| Source texts of formatted documents |
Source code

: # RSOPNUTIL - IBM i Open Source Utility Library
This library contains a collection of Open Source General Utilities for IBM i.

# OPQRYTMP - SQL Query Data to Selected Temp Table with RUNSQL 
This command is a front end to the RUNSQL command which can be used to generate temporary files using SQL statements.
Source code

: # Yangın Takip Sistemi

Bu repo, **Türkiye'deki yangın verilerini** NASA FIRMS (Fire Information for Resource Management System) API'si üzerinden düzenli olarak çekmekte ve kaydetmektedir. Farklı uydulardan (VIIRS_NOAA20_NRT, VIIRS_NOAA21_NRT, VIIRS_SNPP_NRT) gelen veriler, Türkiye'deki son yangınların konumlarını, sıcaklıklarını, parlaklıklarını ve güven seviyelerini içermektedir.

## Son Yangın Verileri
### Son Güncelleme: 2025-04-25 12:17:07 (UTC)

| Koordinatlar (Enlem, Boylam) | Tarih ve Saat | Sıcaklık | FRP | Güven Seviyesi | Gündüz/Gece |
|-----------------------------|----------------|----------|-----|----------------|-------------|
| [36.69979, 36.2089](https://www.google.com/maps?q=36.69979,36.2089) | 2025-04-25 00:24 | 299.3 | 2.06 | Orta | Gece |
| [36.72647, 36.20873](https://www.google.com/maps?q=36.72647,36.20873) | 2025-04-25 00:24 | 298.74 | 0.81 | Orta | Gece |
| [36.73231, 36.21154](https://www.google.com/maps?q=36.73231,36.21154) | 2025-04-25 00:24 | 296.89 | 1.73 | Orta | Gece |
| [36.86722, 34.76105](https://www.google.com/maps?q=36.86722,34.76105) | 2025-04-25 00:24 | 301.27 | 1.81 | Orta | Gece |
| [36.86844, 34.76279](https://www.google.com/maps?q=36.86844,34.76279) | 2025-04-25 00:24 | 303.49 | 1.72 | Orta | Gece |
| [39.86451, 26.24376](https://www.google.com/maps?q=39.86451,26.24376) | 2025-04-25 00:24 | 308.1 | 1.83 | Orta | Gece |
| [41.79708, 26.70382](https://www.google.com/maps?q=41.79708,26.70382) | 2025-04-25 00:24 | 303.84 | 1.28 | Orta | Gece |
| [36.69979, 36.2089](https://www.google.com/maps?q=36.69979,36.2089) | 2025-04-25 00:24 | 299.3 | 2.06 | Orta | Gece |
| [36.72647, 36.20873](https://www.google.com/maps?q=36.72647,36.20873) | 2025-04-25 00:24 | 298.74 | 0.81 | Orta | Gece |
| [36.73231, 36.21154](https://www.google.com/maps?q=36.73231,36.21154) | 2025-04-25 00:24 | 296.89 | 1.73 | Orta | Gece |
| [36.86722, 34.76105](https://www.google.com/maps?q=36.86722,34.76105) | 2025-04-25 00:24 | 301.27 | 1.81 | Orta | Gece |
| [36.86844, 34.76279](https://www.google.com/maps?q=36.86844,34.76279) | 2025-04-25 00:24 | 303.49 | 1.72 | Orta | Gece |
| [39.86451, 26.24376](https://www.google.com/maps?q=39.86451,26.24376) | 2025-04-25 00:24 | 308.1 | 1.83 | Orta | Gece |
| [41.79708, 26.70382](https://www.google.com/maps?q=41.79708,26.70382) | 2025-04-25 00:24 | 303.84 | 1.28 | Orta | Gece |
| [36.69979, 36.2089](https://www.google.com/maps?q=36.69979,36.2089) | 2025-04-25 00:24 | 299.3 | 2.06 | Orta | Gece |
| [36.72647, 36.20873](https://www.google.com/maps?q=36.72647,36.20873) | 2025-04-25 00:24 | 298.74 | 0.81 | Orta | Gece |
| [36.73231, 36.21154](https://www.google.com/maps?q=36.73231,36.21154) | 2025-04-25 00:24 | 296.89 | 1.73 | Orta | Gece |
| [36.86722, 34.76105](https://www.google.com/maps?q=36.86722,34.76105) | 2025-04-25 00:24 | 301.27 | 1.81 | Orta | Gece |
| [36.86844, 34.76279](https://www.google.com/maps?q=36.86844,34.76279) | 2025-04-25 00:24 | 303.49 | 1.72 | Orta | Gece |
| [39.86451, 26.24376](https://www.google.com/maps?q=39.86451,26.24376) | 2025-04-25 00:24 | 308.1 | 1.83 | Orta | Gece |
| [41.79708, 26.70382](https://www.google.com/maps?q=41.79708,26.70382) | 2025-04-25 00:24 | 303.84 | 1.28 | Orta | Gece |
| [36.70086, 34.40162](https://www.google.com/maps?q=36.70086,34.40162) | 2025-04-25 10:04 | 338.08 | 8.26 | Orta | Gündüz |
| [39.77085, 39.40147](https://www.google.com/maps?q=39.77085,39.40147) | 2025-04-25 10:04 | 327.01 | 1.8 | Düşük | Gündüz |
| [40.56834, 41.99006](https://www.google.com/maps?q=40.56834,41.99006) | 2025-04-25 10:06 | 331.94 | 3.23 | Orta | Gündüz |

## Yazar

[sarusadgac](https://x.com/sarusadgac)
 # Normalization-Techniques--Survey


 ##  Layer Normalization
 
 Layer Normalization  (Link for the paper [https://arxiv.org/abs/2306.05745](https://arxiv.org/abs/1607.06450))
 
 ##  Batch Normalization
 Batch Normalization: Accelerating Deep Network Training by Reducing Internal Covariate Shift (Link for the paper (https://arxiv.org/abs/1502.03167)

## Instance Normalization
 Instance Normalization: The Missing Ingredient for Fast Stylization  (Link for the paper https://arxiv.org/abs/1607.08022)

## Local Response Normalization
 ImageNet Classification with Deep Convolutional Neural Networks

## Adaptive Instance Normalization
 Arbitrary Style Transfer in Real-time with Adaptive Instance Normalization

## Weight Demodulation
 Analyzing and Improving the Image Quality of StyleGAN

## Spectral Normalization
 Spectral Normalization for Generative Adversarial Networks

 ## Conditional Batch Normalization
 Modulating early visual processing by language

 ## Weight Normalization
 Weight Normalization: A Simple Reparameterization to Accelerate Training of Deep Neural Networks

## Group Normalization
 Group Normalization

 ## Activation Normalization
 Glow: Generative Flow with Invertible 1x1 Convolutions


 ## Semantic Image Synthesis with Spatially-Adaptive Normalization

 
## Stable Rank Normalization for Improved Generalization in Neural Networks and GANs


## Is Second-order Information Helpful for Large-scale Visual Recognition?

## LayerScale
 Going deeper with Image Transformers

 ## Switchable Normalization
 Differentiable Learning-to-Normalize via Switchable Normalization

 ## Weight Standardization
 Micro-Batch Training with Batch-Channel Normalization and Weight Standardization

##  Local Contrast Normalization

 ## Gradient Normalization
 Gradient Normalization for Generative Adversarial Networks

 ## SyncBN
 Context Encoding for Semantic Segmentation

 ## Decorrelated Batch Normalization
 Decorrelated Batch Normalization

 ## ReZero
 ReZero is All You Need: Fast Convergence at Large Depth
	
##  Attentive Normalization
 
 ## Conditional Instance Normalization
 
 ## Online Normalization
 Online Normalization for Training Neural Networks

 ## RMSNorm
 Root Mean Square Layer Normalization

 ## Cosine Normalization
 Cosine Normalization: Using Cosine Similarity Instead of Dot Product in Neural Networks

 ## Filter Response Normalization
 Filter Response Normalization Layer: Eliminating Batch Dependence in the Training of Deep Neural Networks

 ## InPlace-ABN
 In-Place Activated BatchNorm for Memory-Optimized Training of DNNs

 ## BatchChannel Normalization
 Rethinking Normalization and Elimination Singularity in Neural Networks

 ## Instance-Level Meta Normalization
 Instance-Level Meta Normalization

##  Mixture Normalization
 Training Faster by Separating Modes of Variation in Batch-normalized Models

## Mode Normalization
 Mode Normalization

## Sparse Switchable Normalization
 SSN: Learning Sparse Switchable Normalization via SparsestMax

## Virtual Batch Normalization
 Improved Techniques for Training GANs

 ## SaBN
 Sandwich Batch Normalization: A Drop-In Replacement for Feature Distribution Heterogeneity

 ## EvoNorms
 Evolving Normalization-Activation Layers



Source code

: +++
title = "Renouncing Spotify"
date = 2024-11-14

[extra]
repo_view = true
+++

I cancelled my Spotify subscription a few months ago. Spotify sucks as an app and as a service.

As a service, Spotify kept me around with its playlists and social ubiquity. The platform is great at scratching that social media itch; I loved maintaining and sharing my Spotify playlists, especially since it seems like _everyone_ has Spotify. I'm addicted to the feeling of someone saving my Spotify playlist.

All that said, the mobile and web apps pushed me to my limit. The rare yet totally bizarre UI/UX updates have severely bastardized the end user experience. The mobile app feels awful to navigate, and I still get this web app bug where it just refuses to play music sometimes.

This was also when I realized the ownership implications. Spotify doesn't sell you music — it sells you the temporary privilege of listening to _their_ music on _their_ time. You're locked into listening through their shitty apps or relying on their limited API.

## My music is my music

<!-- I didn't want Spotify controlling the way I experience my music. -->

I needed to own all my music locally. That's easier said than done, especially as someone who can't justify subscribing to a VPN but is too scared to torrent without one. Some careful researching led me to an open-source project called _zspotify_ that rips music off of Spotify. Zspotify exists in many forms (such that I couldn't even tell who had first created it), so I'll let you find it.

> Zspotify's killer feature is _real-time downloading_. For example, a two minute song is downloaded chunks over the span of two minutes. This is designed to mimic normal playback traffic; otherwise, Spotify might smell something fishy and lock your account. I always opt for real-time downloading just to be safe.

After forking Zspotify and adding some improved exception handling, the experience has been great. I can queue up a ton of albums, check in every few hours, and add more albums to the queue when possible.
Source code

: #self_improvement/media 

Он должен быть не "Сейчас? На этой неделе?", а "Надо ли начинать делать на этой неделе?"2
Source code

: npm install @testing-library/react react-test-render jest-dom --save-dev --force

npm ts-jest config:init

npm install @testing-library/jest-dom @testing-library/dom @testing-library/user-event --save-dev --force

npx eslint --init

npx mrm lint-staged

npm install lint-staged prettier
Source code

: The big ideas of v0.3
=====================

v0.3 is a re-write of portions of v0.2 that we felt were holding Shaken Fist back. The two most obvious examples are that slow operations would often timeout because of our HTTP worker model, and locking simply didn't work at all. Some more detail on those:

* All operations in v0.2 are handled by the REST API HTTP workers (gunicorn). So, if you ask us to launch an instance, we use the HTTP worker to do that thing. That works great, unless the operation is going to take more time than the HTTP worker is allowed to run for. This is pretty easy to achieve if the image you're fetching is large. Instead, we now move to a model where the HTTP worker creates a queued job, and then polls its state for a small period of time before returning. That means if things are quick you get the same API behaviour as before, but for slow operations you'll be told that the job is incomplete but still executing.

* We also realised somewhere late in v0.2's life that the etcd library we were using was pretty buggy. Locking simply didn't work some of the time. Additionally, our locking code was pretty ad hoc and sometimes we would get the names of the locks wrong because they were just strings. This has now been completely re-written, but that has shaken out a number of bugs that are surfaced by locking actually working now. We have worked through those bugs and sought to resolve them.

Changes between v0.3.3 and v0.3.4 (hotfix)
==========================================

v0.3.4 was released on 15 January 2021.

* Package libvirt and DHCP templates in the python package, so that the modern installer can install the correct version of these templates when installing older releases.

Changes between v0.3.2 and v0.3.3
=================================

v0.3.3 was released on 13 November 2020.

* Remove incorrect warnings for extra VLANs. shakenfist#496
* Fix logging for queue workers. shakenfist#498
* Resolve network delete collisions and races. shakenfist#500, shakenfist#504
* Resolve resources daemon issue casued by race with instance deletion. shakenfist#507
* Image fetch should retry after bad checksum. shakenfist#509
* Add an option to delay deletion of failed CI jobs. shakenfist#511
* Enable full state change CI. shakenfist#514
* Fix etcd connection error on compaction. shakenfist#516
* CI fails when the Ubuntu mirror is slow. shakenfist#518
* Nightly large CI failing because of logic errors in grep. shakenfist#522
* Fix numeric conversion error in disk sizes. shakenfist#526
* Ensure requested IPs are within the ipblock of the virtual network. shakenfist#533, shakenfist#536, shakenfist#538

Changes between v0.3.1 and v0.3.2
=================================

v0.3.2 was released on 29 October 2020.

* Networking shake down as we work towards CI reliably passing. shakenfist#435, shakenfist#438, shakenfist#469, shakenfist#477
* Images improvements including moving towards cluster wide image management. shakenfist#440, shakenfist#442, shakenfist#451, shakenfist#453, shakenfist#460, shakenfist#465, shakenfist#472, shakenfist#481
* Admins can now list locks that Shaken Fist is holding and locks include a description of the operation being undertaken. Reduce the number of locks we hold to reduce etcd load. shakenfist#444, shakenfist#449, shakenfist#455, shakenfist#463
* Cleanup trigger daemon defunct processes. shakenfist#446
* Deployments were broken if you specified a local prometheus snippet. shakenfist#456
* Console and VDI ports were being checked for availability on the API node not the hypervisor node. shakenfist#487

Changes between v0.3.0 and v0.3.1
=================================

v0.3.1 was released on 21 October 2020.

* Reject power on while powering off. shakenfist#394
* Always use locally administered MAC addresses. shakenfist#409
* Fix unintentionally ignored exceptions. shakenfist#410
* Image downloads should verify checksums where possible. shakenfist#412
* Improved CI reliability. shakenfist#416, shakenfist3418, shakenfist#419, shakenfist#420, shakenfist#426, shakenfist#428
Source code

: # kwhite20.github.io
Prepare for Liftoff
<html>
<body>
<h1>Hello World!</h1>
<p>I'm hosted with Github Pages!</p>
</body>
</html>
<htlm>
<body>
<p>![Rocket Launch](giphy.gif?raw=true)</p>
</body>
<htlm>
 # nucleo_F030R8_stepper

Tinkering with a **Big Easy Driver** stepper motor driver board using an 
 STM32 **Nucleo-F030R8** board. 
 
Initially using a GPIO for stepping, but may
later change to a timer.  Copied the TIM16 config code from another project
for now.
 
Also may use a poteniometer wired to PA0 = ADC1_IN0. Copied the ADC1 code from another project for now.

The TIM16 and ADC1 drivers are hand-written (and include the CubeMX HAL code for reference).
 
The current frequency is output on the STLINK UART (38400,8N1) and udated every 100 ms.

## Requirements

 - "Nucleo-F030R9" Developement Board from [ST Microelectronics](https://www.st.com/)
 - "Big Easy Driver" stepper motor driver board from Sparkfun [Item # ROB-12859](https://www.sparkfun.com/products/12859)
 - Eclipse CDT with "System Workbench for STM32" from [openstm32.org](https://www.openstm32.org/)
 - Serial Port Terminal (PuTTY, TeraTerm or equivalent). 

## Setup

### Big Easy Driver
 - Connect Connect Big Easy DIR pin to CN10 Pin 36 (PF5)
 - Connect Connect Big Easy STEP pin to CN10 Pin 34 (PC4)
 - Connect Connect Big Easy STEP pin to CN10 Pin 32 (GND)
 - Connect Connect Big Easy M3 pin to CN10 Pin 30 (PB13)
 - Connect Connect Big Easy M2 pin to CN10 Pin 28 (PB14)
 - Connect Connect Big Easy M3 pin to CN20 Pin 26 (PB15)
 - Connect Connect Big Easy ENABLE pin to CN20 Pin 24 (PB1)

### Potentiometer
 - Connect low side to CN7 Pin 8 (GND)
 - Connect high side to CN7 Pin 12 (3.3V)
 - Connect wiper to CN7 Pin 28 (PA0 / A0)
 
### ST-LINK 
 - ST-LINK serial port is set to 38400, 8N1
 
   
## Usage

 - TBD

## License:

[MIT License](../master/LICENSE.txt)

| Directions for this task |
Repeat exactly the lines above from the one with "change CI. shakenfist#514" up to and including the one with "shakenfist#438, shakenfist#469, shakenfist#477". No other line belongs in the reply.

| Answer for this exercise |
* Enable full state change CI. shakenfist#514
* Fix etcd connection error on compaction. shakenfist#516
* CI fails when the Ubuntu mirror is slow. shakenfist#518
* Nightly large CI failing because of logic errors in grep. shakenfist#522
* Fix numeric conversion error in disk sizes. shakenfist#526
* Ensure requested IPs are within the ipblock of the virtual network. shakenfist#533, shakenfist#536, shakenfist#538

Changes between v0.3.1 and v0.3.2
=================================

v0.3.2 was released on 29 October 2020.

* Networking shake down as we work towards CI reliably passing. shakenfist#435, shakenfist#438, shakenfist#469, shakenfist#477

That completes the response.